Let us take a trip in the way-back machine.


We’ll dial it up for March 2010.


The community, the county, had been without a hospital for more than five years.


The state had stepped in February 2005 and closed Gulf Pines Hospital, which under various names had operated since the 1940s, and been through more trials than a witch at Salem in the 1700s.


Further, in 2010 the county, along with the rest of the nation, had experienced the Great Recession, the land boom the county had enjoyed coming to a screeching halt.


But on March 15, 2010, along U.S. 98, the ribbon was cut for what was then called Sacred Heart Hospital on the Gulf.


And 10 years later, a decade of health care later, Ascension Sacred Heart Gulf (Sacred Heart has long been part of Ascension Health) continues to grow and bless a community.
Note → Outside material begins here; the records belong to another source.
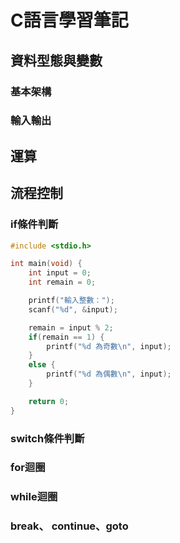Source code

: # C語言學習筆記

## 資料型態與變數

### 基本架構

### 輸入輸出

## 運算


## 流程控制

### if條件判斷
```C
#include <stdio.h>

int main(void) {
    int input = 0;
    int remain = 0;

    printf("輸入整數：");
    scanf("%d", &input);

    remain = input % 2;
    if(remain == 1) {
        printf("%d 為奇數\n", input);
    }
    else {
        printf("%d 為偶數\n", input);
    }

    return 0;
}
```
### switch條件判斷

### for迴圈

### while迴圈

### break、 continue、goto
“Can you imagine 10 years ago and the journey we have been on,” said Roger Hall, President and CEO of Ascension Sacred Heart Gulf. “What a testament to Ascension. What a testament to the community.
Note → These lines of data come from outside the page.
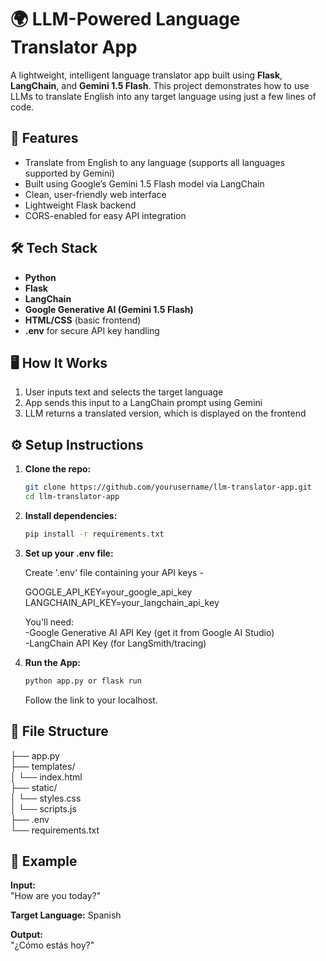 # 🌍 LLM-Powered Language Translator App

A lightweight, intelligent language translator app built using **Flask**, **LangChain**, and **Gemini 1.5 Flash**. This project demonstrates how to use LLMs to translate English into any target language using just a few lines of code.

## 🚀 Features

- Translate from English to any language (supports all languages supported by Gemini)
- Built using Google’s Gemini 1.5 Flash model via LangChain
- Clean, user-friendly web interface
- Lightweight Flask backend
- CORS-enabled for easy API integration

## 🛠️ Tech Stack

- **Python**
- **Flask**
- **LangChain**
- **Google Generative AI (Gemini 1.5 Flash)**
- **HTML/CSS** (basic frontend)
- **.env** for secure API key handling

## 🖥️ How It Works

1. User inputs text and selects the target language
2. App sends this input to a LangChain prompt using Gemini
3. LLM returns a translated version, which is displayed on the frontend

## ⚙️ Setup Instructions

1. **Clone the repo:**
   ```bash
   git clone https://github.com/yourusername/llm-translator-app.git
   cd llm-translator-app

2. **Install dependencies:**
    ```bash
    pip install -r requirements.txt

3. **Set up your .env file:**
   
    Create '.env' file containing your API keys -
   
     GOOGLE_API_KEY=your_google_api_key </br>
     LANGCHAIN_API_KEY=your_langchain_api_key 
   
    You'll need: </br>
    -Google Generative AI API Key (get it from Google AI Studio) </br>
    -LangChain API Key (for LangSmith/tracing)

5. **Run the App:**
   ```bash
   python app.py or flask run
   ```
   Follow the link to your localhost. 


 ## 📂 File Structure
├── app.py </br>
├── templates/ </br>
│      └── index.html </br>
├── static/ </br>
│      └── styles.css </br>
│      └── scripts.js </br>
├── .env </br>
└── requirements.txt </br>


## 🧠 Example 
**Input:**</br>
"How are you today?"

**Target Language:** Spanish

**Output:**</br>
"¿Cómo estás hoy?"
“It’s an unbelievable story. If we were going to sit down and write a story about health care in Gulf County we couldn’t have scripted this.”


And, in a sense, the opening chapter was a bus ride civic leaders took to Destin to see Sacred Heart’s hospital in that community.


From there, to employ a much-used cliché, a constellation of stars aligned to bring the $38 million facility to the local landscape.


The St. Joe Company donated the land and $1 million in initial construction costs; and to repeat, did so sticking to the company’s pledge despite the downturn in the economy.


The Board of County Commissioners, after considerable debate, approved a half-cent sales tax to assist with uninsured and indigent care.


The Florida Legislature, particularly then-State Sen. Durell Peaden, provided an assist by amending a state law pertaining to Certificate of Need requirements: Sacred Heart was building a hospital ahead of the population, the amendment carved out an exception specific to Gulf County.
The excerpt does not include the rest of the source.